This refers to the edit “Undue benefits in aviation” (May 28). Delhi International Airport Limited (DIAL) has apparently taken a grim view of the user development fee – levied on passengers boarding from Delhi – which was not part of the Operations Maintenance and Development Agreement (OMDA) between the civil aviation ministry and the GMR group.
It is worth highlighting that the OMDA for the Delhi airport was signed by the Airports Authority of India (AAI) in 2006 with the GMR group whereas the Airports Economic Regulatory Authority (AERA) was set up in 2008. The AERA was given the mandate to fix aeronautical or non-aeronautical charges for all the major airports in the country. This may have caused a mismatch between the user fee levied earlier and its subsequent regulation by AERA instead of AAI.

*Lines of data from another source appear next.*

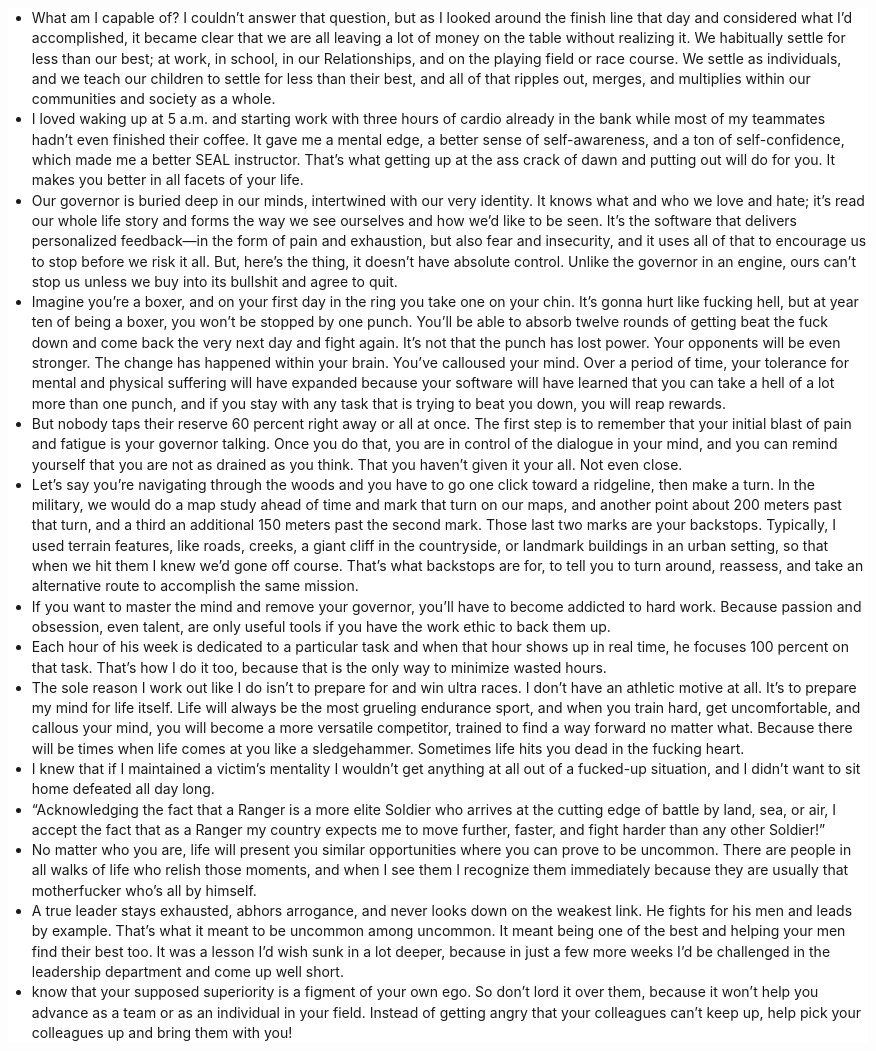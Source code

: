- What am I capable of? I couldn’t answer that question, but as I looked around the finish line that day and considered what I’d accomplished, it became clear that we are all leaving a lot of money on the table without realizing it. We habitually settle for less than our best; at work, in school, in our Relationships, and on the playing field or race course. We settle as individuals, and we teach our children to settle for less than their best, and all of that ripples out, merges, and multiplies within our communities and society as a whole.
- I loved waking up at 5 a.m. and starting work with three hours of cardio already in the bank while most of my teammates hadn’t even finished their coffee. It gave me a mental edge, a better sense of self-awareness, and a ton of self-confidence, which made me a better SEAL instructor. That’s what getting up at the ass crack of dawn and putting out will do for you. It makes you better in all facets of your life.
- Our governor is buried deep in our minds, intertwined with our very identity. It knows what and who we love and hate; it’s read our whole life story and forms the way we see ourselves and how we’d like to be seen. It’s the software that delivers personalized feedback—in the form of pain and exhaustion, but also fear and insecurity, and it uses all of that to encourage us to stop before we risk it all. But, here’s the thing, it doesn’t have absolute control. Unlike the governor in an engine, ours can’t stop us unless we buy into its bullshit and agree to quit.
- Imagine you’re a boxer, and on your first day in the ring you take one on your chin. It’s gonna hurt like fucking hell, but at year ten of being a boxer, you won’t be stopped by one punch. You’ll be able to absorb twelve rounds of getting beat the fuck down and come back the very next day and fight again. It’s not that the punch has lost power. Your opponents will be even stronger. The change has happened within your brain. You’ve calloused your mind. Over a period of time, your tolerance for mental and physical suffering will have expanded because your software will have learned that you can take a hell of a lot more than one punch, and if you stay with any task that is trying to beat you down, you will reap rewards.
- But nobody taps their reserve 60 percent right away or all at once. The first step is to remember that your initial blast of pain and fatigue is your governor talking. Once you do that, you are in control of the dialogue in your mind, and you can remind yourself that you are not as drained as you think. That you haven’t given it your all. Not even close.
- Let’s say you’re navigating through the woods and you have to go one click toward a ridgeline, then make a turn. In the military, we would do a map study ahead of time and mark that turn on our maps, and another point about 200 meters past that turn, and a third an additional 150 meters past the second mark. Those last two marks are your backstops. Typically, I used terrain features, like roads, creeks, a giant cliff in the countryside, or landmark buildings in an urban setting, so that when we hit them I knew we’d gone off course. That’s what backstops are for, to tell you to turn around, reassess, and take an alternative route to accomplish the same mission.
- If you want to master the mind and remove your governor, you’ll have to become addicted to hard work. Because passion and obsession, even talent, are only useful tools if you have the work ethic to back them up.
- Each hour of his week is dedicated to a particular task and when that hour shows up in real time, he focuses 100 percent on that task. That’s how I do it too, because that is the only way to minimize wasted hours.
- The sole reason I work out like I do isn’t to prepare for and win ultra races. I don’t have an athletic motive at all. It’s to prepare my mind for life itself. Life will always be the most grueling endurance sport, and when you train hard, get uncomfortable, and callous your mind, you will become a more versatile competitor, trained to find a way forward no matter what. Because there will be times when life comes at you like a sledgehammer. Sometimes life hits you dead in the fucking heart.
- I knew that if I maintained a victim’s mentality I wouldn’t get anything at all out of a fucked-up situation, and I didn’t want to sit home defeated all day long.
- “Acknowledging the fact that a Ranger is a more elite Soldier who arrives at the cutting edge of battle by land, sea, or air, I accept the fact that as a Ranger my country expects me to move further, faster, and fight harder than any other Soldier!”
- No matter who you are, life will present you similar opportunities where you can prove to be uncommon. There are people in all walks of life who relish those moments, and when I see them I recognize them immediately because they are usually that motherfucker who’s all by himself.
- A true leader stays exhausted, abhors arrogance, and never looks down on the weakest link. He fights for his men and leads by example. That’s what it meant to be uncommon among uncommon. It meant being one of the best and helping your men find their best too. It was a lesson I’d wish sunk in a lot deeper, because in just a few more weeks I’d be challenged in the leadership department and come up well short.
- know that your supposed superiority is a figment of your own ego. So don’t lord it over them, because it won’t help you advance as a team or as an individual in your field. Instead of getting angry that your colleagues can’t keep up, help pick your colleagues up and bring them with you!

Moreover, there was an almost 40 per cent cost escalation in the project execution cost of DIAL — an unusual occurrence for a public-private partnership contract in which such important parameters are subjected to rigorous pre-evaluation and scrutiny with due diligence. What is perhaps the icing on the cake is that despite a 20 per cent growth rate in aviation traffic at the Delhi airport over the past few years, there has been an additional steep increase in airport fee — for both embarking and disembarking passengers. Incidentally, one must also examine what effective use are the now defunct airports at Hyderabad and Bengaluru being put to? There is enormous locking up of public sector land and other assets that also need a systematic review.